== Input for this task

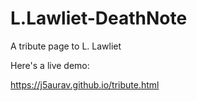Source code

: # L.Lawliet-DeathNote

A tribute page to L. Lawliet

Here's a live demo:

https://j5aurav.github.io/tribute.html
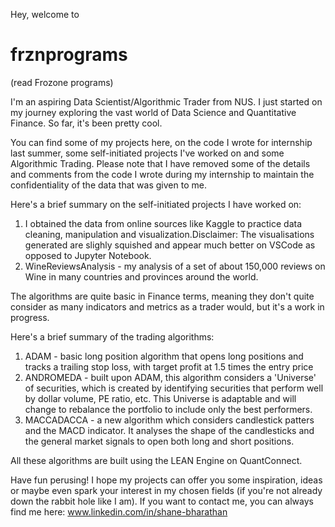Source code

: Hey, welcome to 
# frznprograms
(read Frozone programs) 

I'm an aspiring Data Scientist/Algorithmic Trader from NUS. I just started on my journey exploring the vast world of Data Science and Quantitative Finance. So far, it's been pretty cool. 

You can find some of my projects here, on the code I wrote for internship last summer, some self-initiated projects I've worked on and some Algorithmic Trading. Please note that I have removed some of the details and comments from the code I wrote during my internship to maintain the confidentiality of the data that was given to me. 

Here's a brief summary on the self-initiated projects I have worked on: 
1. I obtained the data from online sources like Kaggle to practice data cleaning, manipulation and visualization.Disclaimer: The visualisations generated are slighly squished and appear much better on VSCode as opposed to Jupyter Notebook. 
2. WineReviewsAnalysis - my analysis of a set of about 150,000 reviews on Wine in many countries and provinces around the world. 

The algorithms are quite basic in Finance terms, meaning they don't quite consider as many indicators and metrics as a trader would, but it's a work in progress. 

Here's a brief summary of the trading algorithms: 
1. ADAM - basic long position algorithm that opens long positions and tracks a trailing stop loss, with target profit at 1.5 times the entry price
2. ANDROMEDA - built upon ADAM, this algorithm considers a 'Universe' of securities, which is created by identifying securities that perform well by dollar volume, PE ratio, etc. This Universe is adaptable and will change to rebalance the portfolio to include only the best performers.
3. MACCADACCA - a new algorithm which considers candlestick patters and the MACD indicator. It analyses the shape of the candlesticks and the general market signals to open both long and short positions.

All these algorithms are built using the LEAN Engine on QuantConnect. 

Have fun perusing! I hope my projects can offer you some inspiration, ideas or maybe even spark your interest in my chosen fields (if you're not already down the rabbit hole like I am). If you want to contact me, you can always find me here: www.linkedin.com/in/shane-bharathan


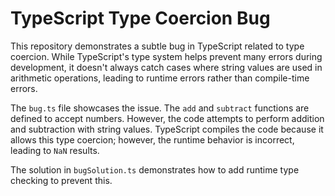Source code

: # TypeScript Type Coercion Bug

This repository demonstrates a subtle bug in TypeScript related to type coercion.  While TypeScript's type system helps prevent many errors during development, it doesn't always catch cases where string values are used in arithmetic operations, leading to runtime errors rather than compile-time errors.

The `bug.ts` file showcases the issue. The `add` and `subtract` functions are defined to accept numbers. However, the code attempts to perform addition and subtraction with string values. TypeScript compiles the code because it allows this type coercion; however, the runtime behavior is incorrect, leading to `NaN` results.

The solution in `bugSolution.ts` demonstrates how to add runtime type checking to prevent this.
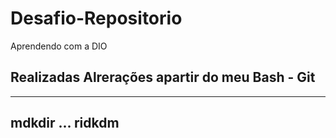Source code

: # Desafio-Repositorio
Aprendendo com a DIO
## Realizadas Alrerações apartir do meu Bash - Git
--------------------------------------------------
mdkdir                ...                   ridkdm
--------------------------------------------------
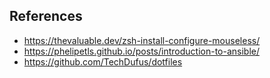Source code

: ## References

 - https://thevaluable.dev/zsh-install-configure-mouseless/
 - https://phelipetls.github.io/posts/introduction-to-ansible/
 - https://github.com/TechDufus/dotfiles
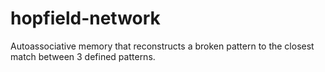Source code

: # hopfield-network
Autoassociative memory that reconstructs a broken pattern to the closest match between 3 defined patterns.
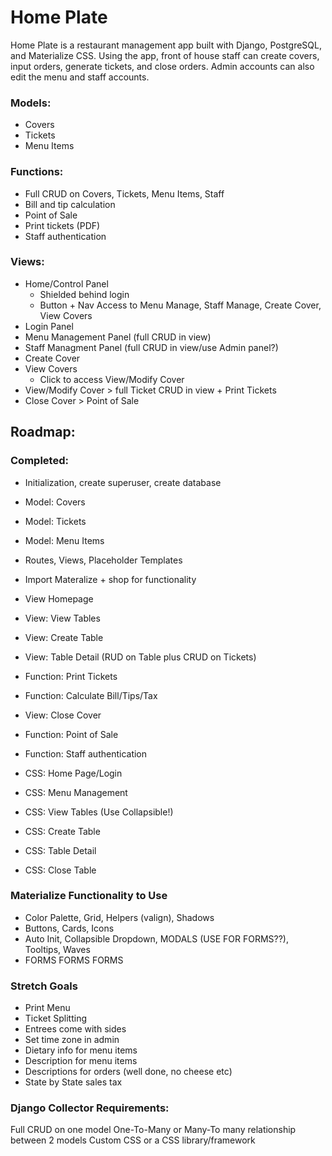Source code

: # Home Plate

Home Plate is a restaurant management app built with Django, PostgreSQL, and Materialize CSS. Using the app, front of house staff can create covers, input orders, generate tickets, and close orders. Admin accounts can also edit the menu and staff accounts.

### Models: 
* Covers
* Tickets
* Menu Items

### Functions:
* Full CRUD on Covers, Tickets, Menu Items, Staff
* Bill and tip calculation
* Point of Sale
* Print tickets (PDF)
* Staff authentication

### Views: 
* Home/Control Panel
    * Shielded behind login
    * Button + Nav Access to Menu Manage, Staff Manage, Create Cover, View Covers
* Login Panel
* Menu Management Panel (full CRUD in view)
* Staff Managment Panel (full CRUD in view/use Admin panel?)
* Create Cover
* View Covers
    * Click to access View/Modify Cover
* View/Modify Cover > full Ticket CRUD in view + Print Tickets
* Close Cover > Point of Sale

## Roadmap:
### Completed:
* Initialization, create superuser, create database
* Model: Covers
* Model: Tickets
* Model: Menu Items
* Routes, Views, Placeholder Templates
* Import Materalize + shop for functionality
* View Homepage
* View: View Tables
* View: Create Table
* View: Table Detail (RUD on Table plus CRUD on Tickets)
* Function: Print Tickets
* Function: Calculate Bill/Tips/Tax

* View: Close Cover
* Function: Point of Sale
* Function: Staff authentication
* CSS: Home Page/Login
* CSS: Menu Management
* CSS: View Tables (Use Collapsible!)
* CSS: Create Table
* CSS: Table Detail
* CSS: Close Table

### Materialize Functionality to Use
* Color Palette, Grid, Helpers (valign), Shadows
* Buttons, Cards, Icons
* Auto Init, Collapsible Dropdown, MODALS (USE FOR FORMS??), Tooltips, Waves
* FORMS FORMS FORMS
### Stretch Goals
* Print Menu
* Ticket Splitting
* Entrees come with sides
* Set time zone in admin
* Dietary info for menu items
* Description for menu items
* Descriptions for orders (well done, no cheese etc)
* State by State sales tax

### Django Collector Requirements:
Full CRUD on one model
One-To-Many or Many-To many relationship between 2 models
Custom CSS or a CSS library/framework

====

**Assignment:** Find the line with "Autoassociative memory that" in the entries above. Set down exactly every line from it up to and including the line with "CRUD in view)", images excluded.

**Output for this exercise:**
Autoassociative memory that reconstructs a broken pattern to the closest match between 3 defined patterns.
Source code

: # Home Plate

Home Plate is a restaurant management app built with Django, PostgreSQL, and Materialize CSS. Using the app, front of house staff can create covers, input orders, generate tickets, and close orders. Admin accounts can also edit the menu and staff accounts.

### Models: 
* Covers
* Tickets
* Menu Items

### Functions:
* Full CRUD on Covers, Tickets, Menu Items, Staff
* Bill and tip calculation
* Point of Sale
* Print tickets (PDF)
* Staff authentication

### Views: 
* Home/Control Panel
    * Shielded behind login
    * Button + Nav Access to Menu Manage, Staff Manage, Create Cover, View Covers
* Login Panel
* Menu Management Panel (full CRUD in view)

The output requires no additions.